Global Gateway: Rat verabschiedet Schlussfolgerungen zur globalen Investitions- und Partnerschaftsstrategie der EU

Am 15. Juni 2026 hat der Rat der Europäischen Union Global Gateway als weltweite Investitionsstrategie der EU bekräftigt und als Kernelement des auswärtigen Handelns der EU vorangetrieben.

Begründung

Seit 2021 ist die Global-Gateway-Strategie ein umfassendes Angebot der EU an ihre Partnerländer, das  sich auf das Instrument „NDICI/Europa in der Welt“ stützt. Global Gateway ist die weltweite Investitionsstrategie der EU, mit der öffentliche und private Mittel mobilisiert werden sollen, um die globale Investitionslücke in den Bereichen Digitalisierung, Klima und Energie, Verkehr, Gesundheit, Bildung und Forschung zu schließen. Ziel der Strategie ist es, die Prioritäten der Partnerländer und die strategischen Interessen der EU zu fördern und damit zu Resilienz, Wettbewerbsfähigkeit, wirtschaftlicher Sicherheit, strategischer Autonomie und Wertschöpfungsketten beizutragen.
Die Global-Gateway-Strategie beruht auf europäischen Werten und Standards und steht im Einklang mit globalen Verpflichtungen wie der Agenda 2030 der Vereinten Nationen und ihren Zielen für nachhaltige Entwicklung (SDGs) und dem Pariser Abkommen, das 2015 auf der UN-Klimakonferenz COP21 von nahezu allen Staaten der Welt verabschiedet wurde.

Allgemeine Empfehlungen

Um die erfolgreiche Umsetzung der Global-Gateway-Strategie zu sichern, fordert der Rat mehr Zusammenarbeit mit europäischen Unternehmen, insbesondere KMUs sowie einen transparenten Auswahlprozess der Projekte. Lokale Autoritäten, die Zivilgesellschaft und der Privatsektor sollen stärker eingebunden werden, damit die Projekte auf die Bedürfnisse vor Ort abgestimmt sind.

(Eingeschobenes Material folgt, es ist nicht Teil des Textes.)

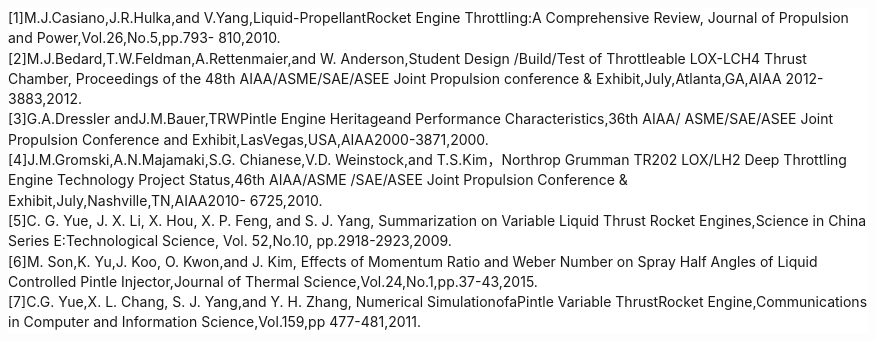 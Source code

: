 [1]M.J.Casiano,J.R.Hulka,and V.Yang,Liquid-PropellantRocket Engine Throttling:A Comprehensive Review, Journal of Propulsion and Power,Vol.26,No.5,pp.793- 810,2010.   
[2]M.J.Bedard,T.W.Feldman,A.Rettenmaier,and W. Anderson,Student Design /Build/Test of Throttleable LOX-LCH4 Thrust Chamber, Proceedings of the 48th AIAA/ASME/SAE/ASEE Joint Propulsion conference & Exhibit,July,Atlanta,GA,AIAA 2012-3883,2012.   
[3]G.A.Dressler andJ.M.Bauer,TRWPintle Engine Heritageand Performance Characteristics,36th AIAA/ ASME/SAE/ASEE Joint Propulsion Conference and Exhibit,LasVegas,USA,AIAA2000-3871,2000.   
[4]J.M.Gromski,A.N.Majamaki,S.G. Chianese,V.D. Weinstock,and T.S.Kim，Northrop Grumman TR202 LOX/LH2 Deep Throttling Engine Technology Project Status,46th AIAA/ASME /SAE/ASEE Joint Propulsion Conference & Exhibit,July,Nashville,TN,AIAA2010- 6725,2010.   
[5]C. G. Yue, J. X. Li, X. Hou, X. P. Feng, and S. J. Yang, Summarization on Variable Liquid Thrust Rocket Engines,Science in China Series E:Technological Science, Vol. 52,No.10, pp.2918-2923,2009.   
[6]M. Son,K. Yu,J. Koo, O. Kwon,and J. Kim, Effects of Momentum Ratio and Weber Number on Spray Half Angles of Liquid Controlled Pintle Injector,Journal of Thermal Science,Vol.24,No.1,pp.37-43,2015.   
[7]C.G. Yue,X. L. Chang, S. J. Yang,and Y. H. Zhang, Numerical SimulationofaPintle Variable ThrustRocket Engine,Communications in Computer and Information Science,Vol.159,pp 477-481,2011. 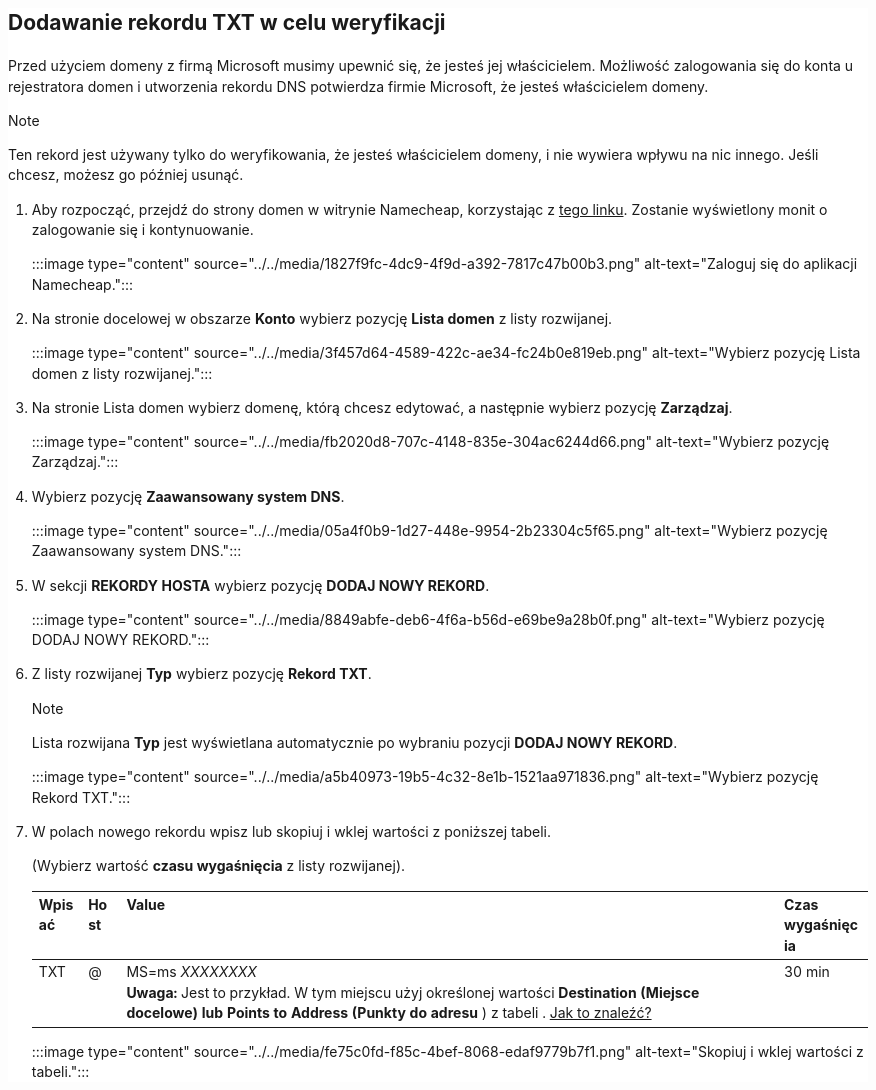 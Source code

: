 ## <a name="add-a-txt-record-for-verification"></a>Dodawanie rekordu TXT w celu weryfikacji

Przed użyciem domeny z firmą Microsoft musimy upewnić się, że jesteś jej właścicielem. Możliwość zalogowania się do konta u rejestratora domen i utworzenia rekordu DNS potwierdza firmie Microsoft, że jesteś właścicielem domeny.

> [!NOTE]
> Ten rekord jest używany tylko do weryfikowania, że jesteś właścicielem domeny, i nie wywiera wpływu na nic innego. Jeśli chcesz, możesz go później usunąć.

1. Aby rozpocząć, przejdź do strony domen w witrynie Namecheap, korzystając z [tego linku](https://www.namecheap.com/myaccount/login.aspx?ReturnUrl=%2f). Zostanie wyświetlony monit o zalogowanie się i kontynuowanie.

     :::image type="content" source="../../media/1827f9fc-4dc9-4f9d-a392-7817c47b00b3.png" alt-text="Zaloguj się do aplikacji Namecheap.":::

1. Na stronie docelowej w obszarze **Konto** wybierz pozycję **Lista domen** z listy rozwijanej.

     :::image type="content" source="../../media/3f457d64-4589-422c-ae34-fc24b0e819eb.png" alt-text="Wybierz pozycję Lista domen z listy rozwijanej.":::

1. Na stronie Lista domen wybierz domenę, którą chcesz edytować, a następnie wybierz pozycję **Zarządzaj**.

     :::image type="content" source="../../media/fb2020d8-707c-4148-835e-304ac6244d66.png" alt-text="Wybierz pozycję Zarządzaj.":::

1. Wybierz pozycję **Zaawansowany system DNS**.

     :::image type="content" source="../../media/05a4f0b9-1d27-448e-9954-2b23304c5f65.png" alt-text="Wybierz pozycję Zaawansowany system DNS.":::

1. W sekcji **REKORDY HOSTA** wybierz pozycję **DODAJ NOWY REKORD**.

     :::image type="content" source="../../media/8849abfe-deb6-4f6a-b56d-e69be9a28b0f.png" alt-text="Wybierz pozycję DODAJ NOWY REKORD.":::

1. Z listy rozwijanej **Typ** wybierz pozycję **Rekord TXT**.

    > [!NOTE]
    > Lista rozwijana **Typ** jest wyświetlana automatycznie po wybraniu pozycji **DODAJ NOWY REKORD**.

     :::image type="content" source="../../media/a5b40973-19b5-4c32-8e1b-1521aa971836.png" alt-text="Wybierz pozycję Rekord TXT.":::

1. W polach nowego rekordu wpisz lub skopiuj i wklej wartości z poniższej tabeli.

    (Wybierz wartość **czasu wygaśnięcia** z listy rozwijanej).

    |Wpisać|Host|Value|Czas wygaśnięcia|
    |---|---|---|---|
    |TXT|@|MS=ms *XXXXXXXX*  <br/>**Uwaga:** Jest to przykład. W tym miejscu użyj określonej wartości **Destination (Miejsce docelowe) lub Points to Address (Punkty do adresu** ) z tabeli .  [Jak to znaleźć?](../get-help-with-domains/information-for-dns-records.md)|30 min|

     :::image type="content" source="../../media/fe75c0fd-f85c-4bef-8068-edaf9779b7f1.png" alt-text="Skopiuj i wklej wartości z tabeli.":::
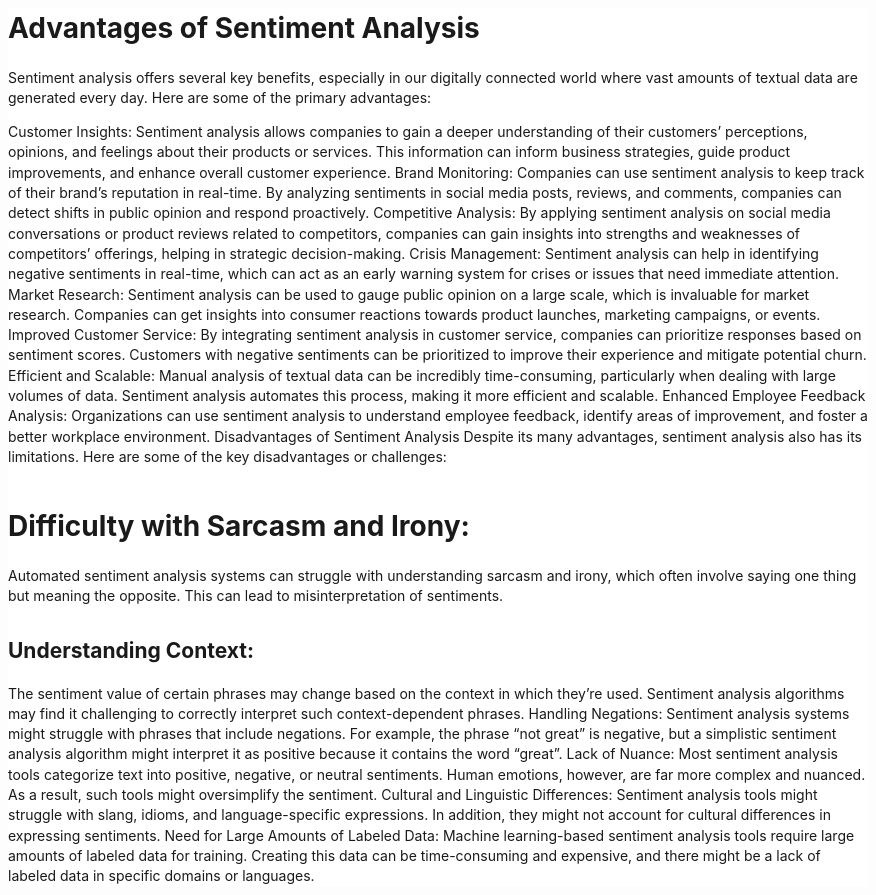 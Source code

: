 # Advantages of Sentiment Analysis
Sentiment analysis offers several key benefits, especially in our digitally connected world where vast amounts of textual data are generated every day. Here are some of the primary advantages:

Customer Insights: 
Sentiment analysis allows companies to gain a deeper understanding of their customers’ perceptions, opinions, and feelings about their products or services. This information can inform business strategies, guide product improvements, and enhance overall customer experience.
Brand Monitoring: 
Companies can use sentiment analysis to keep track of their brand’s reputation in real-time. By analyzing sentiments in social media posts, reviews, and comments, companies can detect shifts in public opinion and respond proactively.
Competitive Analysis: By applying sentiment analysis on social media conversations or product reviews related to competitors, companies can gain insights into strengths and weaknesses of competitors’ offerings, helping in strategic decision-making.
Crisis Management: 
Sentiment analysis can help in identifying negative sentiments in real-time, which can act as an early warning system for crises or issues that need immediate attention.
Market Research: 
Sentiment analysis can be used to gauge public opinion on a large scale, which is invaluable for market research. Companies can get insights into consumer reactions towards product launches, marketing campaigns, or events.
Improved Customer Service: 
By integrating sentiment analysis in customer service, companies can prioritize responses based on sentiment scores. Customers with negative sentiments can be prioritized to improve their experience and mitigate potential churn.
Efficient and Scalable: 
Manual analysis of textual data can be incredibly time-consuming, particularly when dealing with large volumes of data. Sentiment analysis automates this process, making it more efficient and scalable.
Enhanced Employee Feedback Analysis: Organizations can use sentiment analysis to understand employee feedback, identify areas of improvement, and foster a better workplace environment.
Disadvantages of Sentiment Analysis
Despite its many advantages, sentiment analysis also has its limitations. Here are some of the key disadvantages or challenges:

# Difficulty with Sarcasm and Irony: 
Automated sentiment analysis systems can struggle with understanding sarcasm and irony, which often involve saying one thing but meaning the opposite. This can lead to misinterpretation of sentiments.
## Understanding Context: 
The sentiment value of certain phrases may change based on the context in which they’re used. Sentiment analysis algorithms may find it challenging to correctly interpret such context-dependent phrases.
Handling Negations: 
Sentiment analysis systems might struggle with phrases that include negations. For example, the phrase “not great” is negative, but a simplistic sentiment analysis algorithm might interpret it as positive because it contains the word “great”.
Lack of Nuance: Most sentiment analysis tools categorize text into positive, negative, or neutral sentiments. Human emotions, however, are far more complex and nuanced. As a result, such tools might oversimplify the sentiment.
Cultural and Linguistic Differences: 
Sentiment analysis tools might struggle with slang, idioms, and language-specific expressions. In addition, they might not account for cultural differences in expressing sentiments.
Need for Large Amounts of Labeled Data: 
Machine learning-based sentiment analysis tools require large amounts of labeled data for training. Creating this data can be time-consuming and expensive, and there might be a lack of labeled data in specific domains or languages.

Die Initiative geht über reine Infrastrukturinvestitionen hinaus und fördert zudem rechtliche Rahmenbedingungen, Fachkräftequalifizierung und politische Kooperation. Der Rat unterstreicht seine Rolle in der der Festlegung der politischen Ausrichtung und plädiert für eine verbesserte Steuerung und wirksame Umsetzung der Strategie, eine regelmäßige Berichterstattung, eine engere Koordinierung zwischen der Kommission, den Mitgliedsstaaten und den EU-Delegationen sowie eine verstärkte Überwachung der Ergebnisse und Auswirkungen.

Akademische und wissenschaftliche Zusammenarbeit

Die Schlussfolgerungen unterstreichen die Bedeutung von Bildung und Forschung als zentrale Investitionsfelder im Rahmen von Global Gateway. Die Strategie zielt darauf ab, Innovationskraft, Fähigkeiten und nachhaltiges Wachstum in Partnerländern zu stärken. Besonderer Fokus liegt auf der Entwicklung von Kompetenzen (“Skills”) sowie der Förderung des Austauschs erfolgreicher Modelle zwischen Regionen und Sektoren. Auch wird die Schaffung von Synergien und Kohärenz zwischen dem auswärtigen Handeln der EU und relevanten EU-Politikbereichen wie Wettbewerbsfähigkeit, Digitalisierung, Bildung und Forschung betont.